(Beginning of Records for this task)

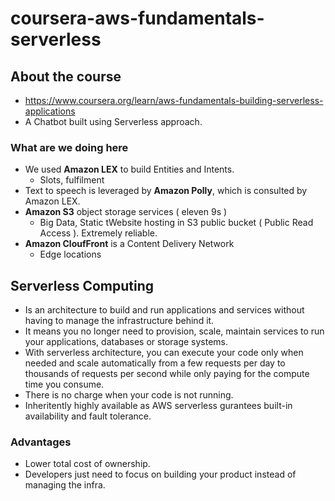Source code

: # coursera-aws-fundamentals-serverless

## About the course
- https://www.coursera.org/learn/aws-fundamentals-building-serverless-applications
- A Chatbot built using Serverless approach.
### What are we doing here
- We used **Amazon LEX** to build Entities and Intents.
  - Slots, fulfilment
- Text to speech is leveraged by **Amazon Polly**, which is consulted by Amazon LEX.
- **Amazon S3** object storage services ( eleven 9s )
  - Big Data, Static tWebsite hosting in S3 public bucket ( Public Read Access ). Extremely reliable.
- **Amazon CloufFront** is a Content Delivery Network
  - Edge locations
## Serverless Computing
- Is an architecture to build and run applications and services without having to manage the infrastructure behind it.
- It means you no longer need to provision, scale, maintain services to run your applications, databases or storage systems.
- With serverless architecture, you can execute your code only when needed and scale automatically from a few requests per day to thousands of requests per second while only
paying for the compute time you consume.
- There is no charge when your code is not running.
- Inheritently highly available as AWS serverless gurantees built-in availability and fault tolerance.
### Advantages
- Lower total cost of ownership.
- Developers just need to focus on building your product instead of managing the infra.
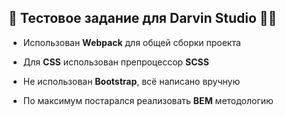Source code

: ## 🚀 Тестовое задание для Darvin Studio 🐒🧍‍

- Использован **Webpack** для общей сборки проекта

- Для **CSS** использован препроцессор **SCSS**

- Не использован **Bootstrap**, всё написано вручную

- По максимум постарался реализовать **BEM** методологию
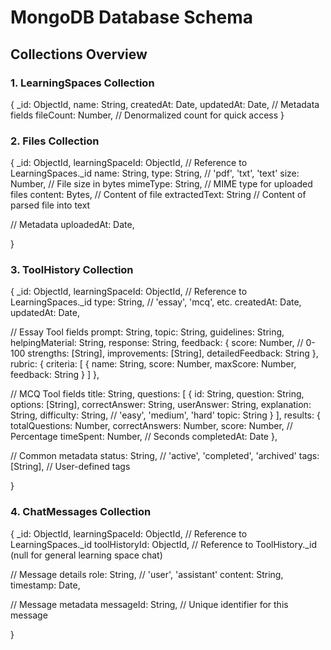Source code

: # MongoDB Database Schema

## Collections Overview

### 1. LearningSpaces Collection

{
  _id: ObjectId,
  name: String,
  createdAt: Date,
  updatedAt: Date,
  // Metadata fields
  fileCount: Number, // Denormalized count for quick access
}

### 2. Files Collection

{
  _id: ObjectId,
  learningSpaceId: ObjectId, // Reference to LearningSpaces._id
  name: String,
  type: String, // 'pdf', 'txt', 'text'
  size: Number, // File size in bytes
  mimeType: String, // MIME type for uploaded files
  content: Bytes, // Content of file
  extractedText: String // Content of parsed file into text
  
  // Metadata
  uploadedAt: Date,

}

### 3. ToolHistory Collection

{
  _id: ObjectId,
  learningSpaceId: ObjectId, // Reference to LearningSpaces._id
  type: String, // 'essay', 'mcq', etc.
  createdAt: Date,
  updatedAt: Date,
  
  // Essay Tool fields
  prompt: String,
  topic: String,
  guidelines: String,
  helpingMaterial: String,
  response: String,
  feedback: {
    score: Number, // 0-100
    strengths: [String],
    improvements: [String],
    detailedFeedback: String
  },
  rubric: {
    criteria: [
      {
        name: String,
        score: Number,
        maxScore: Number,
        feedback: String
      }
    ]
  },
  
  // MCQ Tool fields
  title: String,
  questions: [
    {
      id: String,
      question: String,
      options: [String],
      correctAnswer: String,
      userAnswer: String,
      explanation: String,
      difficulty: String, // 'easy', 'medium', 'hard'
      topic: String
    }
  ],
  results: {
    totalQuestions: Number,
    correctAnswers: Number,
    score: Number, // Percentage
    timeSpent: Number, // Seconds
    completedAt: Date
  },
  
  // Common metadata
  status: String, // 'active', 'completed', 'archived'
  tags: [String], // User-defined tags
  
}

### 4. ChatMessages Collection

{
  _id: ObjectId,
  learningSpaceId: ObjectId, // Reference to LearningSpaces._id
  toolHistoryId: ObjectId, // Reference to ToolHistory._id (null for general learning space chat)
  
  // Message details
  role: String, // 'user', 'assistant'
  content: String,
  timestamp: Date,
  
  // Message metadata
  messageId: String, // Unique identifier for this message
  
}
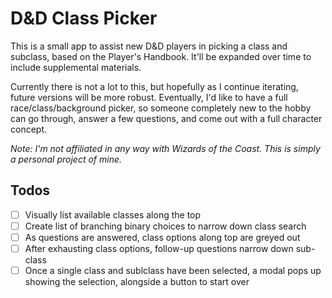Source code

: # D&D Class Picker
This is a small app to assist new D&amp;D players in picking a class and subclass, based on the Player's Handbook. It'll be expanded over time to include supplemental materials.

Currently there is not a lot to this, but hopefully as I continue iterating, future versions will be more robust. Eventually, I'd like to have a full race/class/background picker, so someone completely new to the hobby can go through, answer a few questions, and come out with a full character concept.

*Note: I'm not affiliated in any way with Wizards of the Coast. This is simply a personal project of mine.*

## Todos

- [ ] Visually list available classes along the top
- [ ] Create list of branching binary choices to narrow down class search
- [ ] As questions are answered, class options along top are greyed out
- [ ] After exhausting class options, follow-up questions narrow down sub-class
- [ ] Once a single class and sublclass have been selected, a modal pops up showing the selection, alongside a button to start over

(End of Records for this task)

▶ [To do]:
In the listing above, find the line with "timeSpent: Number, // Seconds" and the line with "- [ ] As questions". Set down exactly those lines and everything between them, skipping pictures.

▶ [Answer]:
    timeSpent: Number, // Seconds
    completedAt: Date
  },
  
  // Common metadata
  status: String, // 'active', 'completed', 'archived'
  tags: [String], // User-defined tags
  
}

### 4. ChatMessages Collection

{
  _id: ObjectId,
  learningSpaceId: ObjectId, // Reference to LearningSpaces._id
  toolHistoryId: ObjectId, // Reference to ToolHistory._id (null for general learning space chat)
  
  // Message details
  role: String, // 'user', 'assistant'
  content: String,
  timestamp: Date,
  
  // Message metadata
  messageId: String, // Unique identifier for this message
  
}
Source code

: # D&D Class Picker
This is a small app to assist new D&amp;D players in picking a class and subclass, based on the Player's Handbook. It'll be expanded over time to include supplemental materials.

Currently there is not a lot to this, but hopefully as I continue iterating, future versions will be more robust. Eventually, I'd like to have a full race/class/background picker, so someone completely new to the hobby can go through, answer a few questions, and come out with a full character concept.

*Note: I'm not affiliated in any way with Wizards of the Coast. This is simply a personal project of mine.*

## Todos

- [ ] Visually list available classes along the top
- [ ] Create list of branching binary choices to narrow down class search
- [ ] As questions are answered, class options along top are greyed out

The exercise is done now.